Chromatographic behavior: The number and elution order of peaks is consistent with the predicted hydrophobicity of tryptic peptides from eGFP.

Together, these results provide high-confidence evidence that the protein analyzed is authentic eGFP.

Waters Part IV — KLH Oligomeric States

Keyhole Limpet Hemocyanin (KLH) is a large, multimeric oxygen-carrier protein studied here by Charge Detection Mass Spectrometry (CDMS). Unlike conventional ESI-MS, CDMS measures both the m/z and the absolute charge z of individual ions simultaneously, enabling direct mass measurement of very large assemblies (MDa range) without deconvolution.

KLH subunit masses (Table 1)

Subunit	Mass
7FU	340 kDa
8FU	400 kDa

Oligomeric species identification

The expected masses for each oligomeric state are:

Species	Subunit	# Subunits	Calculated total mass	Expected position in Figure 7
7FU Decamer	7FU	10	3.4 MDa	~3.4 MDa peak
8FU Didecamer	8FU	20	8.0 MDa	~8.0 MDa peak
8FU 3-Decamer	8FU	30	12.0 MDa	~12.0 MDa peak
8FU 4-Decamer	8FU	40	16.0 MDa	~16.0 MDa peak

Interpretation of Figure 7

In the CDMS spectrum (Figure 7), the x-axis represents mass in MDa and each data point corresponds to a single protein ion. Microbial biopigments visualization Figure 7. Mass spectrum of Keyhole Limpet Hemocyanin (KLH) acquired on the CDMS.

The clustering of points at discrete mass values reveals the distinct oligomeric states present in solution:

The 3.4 MDa cluster corresponds to the 7FU Decamer — 10 copies of the 340 kDa 7FU subunit assembled into a decameric ring.
The 8.0 MDa cluster corresponds to the 8FU Didecamer — two stacked decameric rings of the 400 kDa 8FU subunit, forming the canonical KLH1 architecture.
The 12.0 MDa cluster corresponds to the 8FU 3-Decamer — three stacked rings, a less common but documented oligomeric state.
The 16.0 MDa cluster corresponds to the 8FU 4-Decamer — four stacked rings, representing the largest observed assembly.

The direct mass measurement capability of CDMS is essential here: conventional mass spectrometers cannot resolve species in the 3–16 MDa range because the charge state distribution overlaps too heavily.

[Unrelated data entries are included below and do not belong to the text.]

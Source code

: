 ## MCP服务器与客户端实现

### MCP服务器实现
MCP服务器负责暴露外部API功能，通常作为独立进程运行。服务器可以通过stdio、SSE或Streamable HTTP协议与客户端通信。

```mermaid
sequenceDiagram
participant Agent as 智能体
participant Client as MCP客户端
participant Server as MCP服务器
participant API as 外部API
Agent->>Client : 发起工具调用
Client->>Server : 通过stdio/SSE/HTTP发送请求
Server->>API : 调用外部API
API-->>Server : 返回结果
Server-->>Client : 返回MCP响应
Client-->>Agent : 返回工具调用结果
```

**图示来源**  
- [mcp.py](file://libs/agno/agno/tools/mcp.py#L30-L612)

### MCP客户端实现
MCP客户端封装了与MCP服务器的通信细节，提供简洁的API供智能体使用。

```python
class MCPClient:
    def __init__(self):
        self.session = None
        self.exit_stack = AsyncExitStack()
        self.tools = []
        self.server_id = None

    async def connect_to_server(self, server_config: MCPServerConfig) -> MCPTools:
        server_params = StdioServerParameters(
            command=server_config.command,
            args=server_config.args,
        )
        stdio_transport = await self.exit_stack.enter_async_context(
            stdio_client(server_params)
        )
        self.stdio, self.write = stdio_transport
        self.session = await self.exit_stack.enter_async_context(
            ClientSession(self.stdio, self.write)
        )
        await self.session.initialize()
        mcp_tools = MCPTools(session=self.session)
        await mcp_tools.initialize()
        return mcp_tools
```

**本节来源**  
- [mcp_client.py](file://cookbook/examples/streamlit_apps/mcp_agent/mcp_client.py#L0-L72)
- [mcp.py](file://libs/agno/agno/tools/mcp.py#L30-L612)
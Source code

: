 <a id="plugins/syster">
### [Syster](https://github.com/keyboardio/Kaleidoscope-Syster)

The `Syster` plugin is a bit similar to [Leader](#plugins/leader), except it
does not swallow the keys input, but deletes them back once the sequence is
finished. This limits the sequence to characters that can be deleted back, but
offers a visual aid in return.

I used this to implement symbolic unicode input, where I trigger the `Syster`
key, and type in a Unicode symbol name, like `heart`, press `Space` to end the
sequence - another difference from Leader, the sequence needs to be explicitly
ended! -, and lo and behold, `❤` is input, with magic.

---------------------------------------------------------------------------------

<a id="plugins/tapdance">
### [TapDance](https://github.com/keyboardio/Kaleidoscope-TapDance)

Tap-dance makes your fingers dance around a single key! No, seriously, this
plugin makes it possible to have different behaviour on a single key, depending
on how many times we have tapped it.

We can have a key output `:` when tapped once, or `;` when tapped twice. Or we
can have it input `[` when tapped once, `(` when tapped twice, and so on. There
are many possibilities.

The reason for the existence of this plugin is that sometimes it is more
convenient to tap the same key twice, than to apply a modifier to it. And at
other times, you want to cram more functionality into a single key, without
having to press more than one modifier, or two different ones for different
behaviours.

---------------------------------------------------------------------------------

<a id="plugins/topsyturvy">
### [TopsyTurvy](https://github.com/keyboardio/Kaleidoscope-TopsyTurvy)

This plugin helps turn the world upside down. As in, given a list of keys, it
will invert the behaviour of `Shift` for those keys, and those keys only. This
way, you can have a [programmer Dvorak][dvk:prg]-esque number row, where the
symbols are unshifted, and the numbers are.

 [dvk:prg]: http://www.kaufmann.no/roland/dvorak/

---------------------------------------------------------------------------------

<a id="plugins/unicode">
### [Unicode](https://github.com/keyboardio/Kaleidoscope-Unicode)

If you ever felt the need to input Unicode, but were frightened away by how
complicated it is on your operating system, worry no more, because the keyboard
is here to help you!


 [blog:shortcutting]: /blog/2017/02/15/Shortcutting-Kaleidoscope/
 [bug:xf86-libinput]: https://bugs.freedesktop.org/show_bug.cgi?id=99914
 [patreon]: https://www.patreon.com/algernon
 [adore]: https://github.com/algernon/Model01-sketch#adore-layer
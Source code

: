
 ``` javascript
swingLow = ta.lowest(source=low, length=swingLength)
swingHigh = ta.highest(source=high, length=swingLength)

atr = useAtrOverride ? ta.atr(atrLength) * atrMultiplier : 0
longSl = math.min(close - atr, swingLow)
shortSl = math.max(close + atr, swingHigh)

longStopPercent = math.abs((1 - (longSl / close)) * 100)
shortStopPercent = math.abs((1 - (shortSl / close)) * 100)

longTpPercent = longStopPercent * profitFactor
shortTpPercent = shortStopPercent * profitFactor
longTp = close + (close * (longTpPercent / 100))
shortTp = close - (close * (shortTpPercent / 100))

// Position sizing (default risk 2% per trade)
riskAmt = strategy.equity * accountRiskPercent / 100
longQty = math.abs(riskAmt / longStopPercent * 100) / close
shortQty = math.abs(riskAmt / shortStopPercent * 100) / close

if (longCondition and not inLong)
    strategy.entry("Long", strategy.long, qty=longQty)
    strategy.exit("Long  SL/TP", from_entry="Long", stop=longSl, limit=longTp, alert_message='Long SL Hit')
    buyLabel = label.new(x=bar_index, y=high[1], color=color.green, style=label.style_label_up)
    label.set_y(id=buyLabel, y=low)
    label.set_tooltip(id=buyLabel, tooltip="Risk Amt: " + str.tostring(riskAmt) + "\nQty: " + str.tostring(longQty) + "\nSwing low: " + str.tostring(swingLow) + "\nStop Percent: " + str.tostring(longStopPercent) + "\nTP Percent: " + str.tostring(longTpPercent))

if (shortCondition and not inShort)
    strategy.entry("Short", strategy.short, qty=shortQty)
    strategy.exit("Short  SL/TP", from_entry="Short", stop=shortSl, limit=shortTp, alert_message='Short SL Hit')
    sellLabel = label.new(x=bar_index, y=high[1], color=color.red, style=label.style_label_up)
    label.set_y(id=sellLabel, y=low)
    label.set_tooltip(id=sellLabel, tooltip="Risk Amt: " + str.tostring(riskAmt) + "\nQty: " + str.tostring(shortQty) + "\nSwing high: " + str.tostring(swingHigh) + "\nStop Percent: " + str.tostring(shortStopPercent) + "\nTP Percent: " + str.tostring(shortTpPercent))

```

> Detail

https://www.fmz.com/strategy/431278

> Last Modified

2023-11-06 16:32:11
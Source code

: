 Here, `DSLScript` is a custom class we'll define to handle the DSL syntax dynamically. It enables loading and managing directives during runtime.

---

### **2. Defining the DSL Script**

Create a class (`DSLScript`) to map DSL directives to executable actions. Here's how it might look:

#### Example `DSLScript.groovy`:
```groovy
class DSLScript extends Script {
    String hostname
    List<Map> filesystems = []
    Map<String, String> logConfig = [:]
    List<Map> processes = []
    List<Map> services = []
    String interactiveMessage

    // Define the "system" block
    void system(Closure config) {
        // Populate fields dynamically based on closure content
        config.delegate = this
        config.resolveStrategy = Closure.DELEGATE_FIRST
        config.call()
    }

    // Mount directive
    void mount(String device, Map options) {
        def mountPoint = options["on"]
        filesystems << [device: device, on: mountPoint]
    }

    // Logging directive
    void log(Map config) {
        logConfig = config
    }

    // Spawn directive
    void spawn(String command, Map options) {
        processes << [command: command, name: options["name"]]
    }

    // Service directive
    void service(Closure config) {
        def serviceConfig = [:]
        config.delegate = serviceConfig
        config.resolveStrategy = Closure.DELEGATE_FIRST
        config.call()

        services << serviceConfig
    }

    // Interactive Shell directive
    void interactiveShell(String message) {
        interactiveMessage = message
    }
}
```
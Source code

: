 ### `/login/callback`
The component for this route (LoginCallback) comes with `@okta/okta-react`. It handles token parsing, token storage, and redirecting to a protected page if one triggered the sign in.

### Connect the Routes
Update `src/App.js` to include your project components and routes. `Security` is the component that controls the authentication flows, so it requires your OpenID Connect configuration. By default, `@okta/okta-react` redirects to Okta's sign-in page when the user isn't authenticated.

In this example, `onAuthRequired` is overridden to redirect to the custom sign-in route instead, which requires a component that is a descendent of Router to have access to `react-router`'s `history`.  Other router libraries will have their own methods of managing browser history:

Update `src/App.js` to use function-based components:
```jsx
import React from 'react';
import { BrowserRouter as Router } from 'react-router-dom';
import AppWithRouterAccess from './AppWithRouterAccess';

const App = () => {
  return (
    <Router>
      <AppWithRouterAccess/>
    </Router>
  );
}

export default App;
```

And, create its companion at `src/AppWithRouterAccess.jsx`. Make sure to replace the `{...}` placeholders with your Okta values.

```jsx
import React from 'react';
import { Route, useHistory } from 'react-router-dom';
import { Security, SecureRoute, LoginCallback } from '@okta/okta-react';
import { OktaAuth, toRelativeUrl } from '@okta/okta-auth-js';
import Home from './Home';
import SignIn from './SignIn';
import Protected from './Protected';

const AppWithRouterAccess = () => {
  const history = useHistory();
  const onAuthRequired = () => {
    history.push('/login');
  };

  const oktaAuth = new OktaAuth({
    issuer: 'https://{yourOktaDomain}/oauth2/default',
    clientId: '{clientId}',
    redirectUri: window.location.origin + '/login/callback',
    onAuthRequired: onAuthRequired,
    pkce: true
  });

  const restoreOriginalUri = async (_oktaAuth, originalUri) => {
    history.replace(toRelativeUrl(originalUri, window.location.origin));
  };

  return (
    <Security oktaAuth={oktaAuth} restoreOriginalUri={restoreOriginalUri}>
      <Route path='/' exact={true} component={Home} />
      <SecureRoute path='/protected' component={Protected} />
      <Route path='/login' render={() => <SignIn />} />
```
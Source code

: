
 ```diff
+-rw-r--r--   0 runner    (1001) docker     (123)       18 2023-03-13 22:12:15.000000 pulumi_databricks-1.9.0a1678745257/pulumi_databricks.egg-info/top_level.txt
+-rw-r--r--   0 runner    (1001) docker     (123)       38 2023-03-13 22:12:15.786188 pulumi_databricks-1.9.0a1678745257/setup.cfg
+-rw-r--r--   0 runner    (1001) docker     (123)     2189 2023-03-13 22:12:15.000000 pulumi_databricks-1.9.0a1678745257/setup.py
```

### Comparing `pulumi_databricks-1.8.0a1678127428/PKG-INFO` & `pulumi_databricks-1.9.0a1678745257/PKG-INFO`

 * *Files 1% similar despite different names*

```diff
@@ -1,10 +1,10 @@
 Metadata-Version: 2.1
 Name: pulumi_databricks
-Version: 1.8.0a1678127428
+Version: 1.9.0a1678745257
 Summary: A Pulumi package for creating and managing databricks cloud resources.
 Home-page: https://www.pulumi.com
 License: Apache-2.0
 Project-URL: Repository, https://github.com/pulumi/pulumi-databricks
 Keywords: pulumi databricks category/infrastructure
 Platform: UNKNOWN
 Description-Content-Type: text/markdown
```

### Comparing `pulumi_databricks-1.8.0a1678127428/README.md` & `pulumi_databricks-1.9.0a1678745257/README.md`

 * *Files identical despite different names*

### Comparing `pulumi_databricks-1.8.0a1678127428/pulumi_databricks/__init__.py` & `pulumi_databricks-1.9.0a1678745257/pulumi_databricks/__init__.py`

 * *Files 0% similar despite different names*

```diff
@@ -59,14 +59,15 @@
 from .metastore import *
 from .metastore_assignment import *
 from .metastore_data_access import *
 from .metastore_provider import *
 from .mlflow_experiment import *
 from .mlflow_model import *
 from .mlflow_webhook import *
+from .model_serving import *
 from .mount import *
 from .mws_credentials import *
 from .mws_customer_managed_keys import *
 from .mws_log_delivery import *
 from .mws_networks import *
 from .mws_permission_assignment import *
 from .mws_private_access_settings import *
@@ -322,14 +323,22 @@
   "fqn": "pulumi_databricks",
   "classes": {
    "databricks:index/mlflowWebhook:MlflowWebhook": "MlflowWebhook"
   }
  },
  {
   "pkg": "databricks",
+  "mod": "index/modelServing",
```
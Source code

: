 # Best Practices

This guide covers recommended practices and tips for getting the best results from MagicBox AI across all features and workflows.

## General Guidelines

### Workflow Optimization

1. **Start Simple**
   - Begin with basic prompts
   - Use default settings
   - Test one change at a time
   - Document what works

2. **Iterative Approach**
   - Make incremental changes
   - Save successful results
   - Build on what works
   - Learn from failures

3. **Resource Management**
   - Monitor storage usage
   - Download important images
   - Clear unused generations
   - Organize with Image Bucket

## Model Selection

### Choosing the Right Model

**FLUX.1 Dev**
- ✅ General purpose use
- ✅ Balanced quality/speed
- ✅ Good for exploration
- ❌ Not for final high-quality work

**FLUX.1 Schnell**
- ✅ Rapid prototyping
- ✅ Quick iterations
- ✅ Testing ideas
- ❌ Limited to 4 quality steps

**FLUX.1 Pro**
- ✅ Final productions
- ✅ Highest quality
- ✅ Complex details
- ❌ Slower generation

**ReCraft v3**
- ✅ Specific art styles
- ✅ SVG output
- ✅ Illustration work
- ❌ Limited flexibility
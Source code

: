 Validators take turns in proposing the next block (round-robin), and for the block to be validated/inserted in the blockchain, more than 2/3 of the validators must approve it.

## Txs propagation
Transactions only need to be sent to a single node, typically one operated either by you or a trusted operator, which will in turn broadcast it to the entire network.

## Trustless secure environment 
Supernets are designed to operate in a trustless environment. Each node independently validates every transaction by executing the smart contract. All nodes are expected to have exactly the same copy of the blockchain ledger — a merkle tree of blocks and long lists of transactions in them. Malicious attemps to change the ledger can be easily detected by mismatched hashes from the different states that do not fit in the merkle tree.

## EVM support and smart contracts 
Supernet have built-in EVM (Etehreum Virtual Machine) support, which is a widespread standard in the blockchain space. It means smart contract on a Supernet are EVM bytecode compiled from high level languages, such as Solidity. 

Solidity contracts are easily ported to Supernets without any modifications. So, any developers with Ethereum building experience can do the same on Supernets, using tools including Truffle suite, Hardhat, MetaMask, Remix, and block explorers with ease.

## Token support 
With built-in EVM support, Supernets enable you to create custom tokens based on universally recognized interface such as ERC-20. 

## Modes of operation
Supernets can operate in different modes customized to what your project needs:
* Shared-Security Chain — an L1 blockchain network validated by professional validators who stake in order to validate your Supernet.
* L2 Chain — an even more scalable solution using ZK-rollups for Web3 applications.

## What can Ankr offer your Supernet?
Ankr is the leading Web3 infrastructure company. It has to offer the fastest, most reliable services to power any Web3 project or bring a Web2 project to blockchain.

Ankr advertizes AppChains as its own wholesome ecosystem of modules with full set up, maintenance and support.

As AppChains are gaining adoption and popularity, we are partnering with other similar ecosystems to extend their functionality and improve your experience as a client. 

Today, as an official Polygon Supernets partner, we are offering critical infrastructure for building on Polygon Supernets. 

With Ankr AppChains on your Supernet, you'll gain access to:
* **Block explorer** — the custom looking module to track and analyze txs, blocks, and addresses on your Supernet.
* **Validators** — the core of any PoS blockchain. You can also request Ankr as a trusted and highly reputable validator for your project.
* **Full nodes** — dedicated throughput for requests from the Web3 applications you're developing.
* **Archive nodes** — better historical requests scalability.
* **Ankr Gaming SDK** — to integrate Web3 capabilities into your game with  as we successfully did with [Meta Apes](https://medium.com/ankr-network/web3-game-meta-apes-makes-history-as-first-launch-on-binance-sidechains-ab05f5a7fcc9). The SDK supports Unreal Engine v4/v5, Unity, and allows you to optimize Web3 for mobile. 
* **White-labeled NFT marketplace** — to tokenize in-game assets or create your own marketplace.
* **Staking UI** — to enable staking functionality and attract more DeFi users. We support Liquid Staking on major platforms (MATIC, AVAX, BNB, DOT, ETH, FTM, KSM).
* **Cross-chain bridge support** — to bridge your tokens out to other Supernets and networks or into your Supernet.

CDMS bypasses this limitation by measuring charge on individual ions, making it uniquely suited for characterizing heterogeneous, high-molecular-weight protein assemblies like KLH.

Conclusion

This week reframed mass spectrometry for me — not as an analytical technique I’ve heard about, but as a language for reading proteins at the molecular level. Working through the eGFP case made that concrete: starting from a charge state envelope in a spectrum and arriving at a molecular weight with 22 ppm accuracy feels like a kind of molecular forensics. The math isn’t complicated, but the underlying physics — that a protein’s shape determines how many protons it can hold, and that that charge encodes structural information — is genuinely elegant.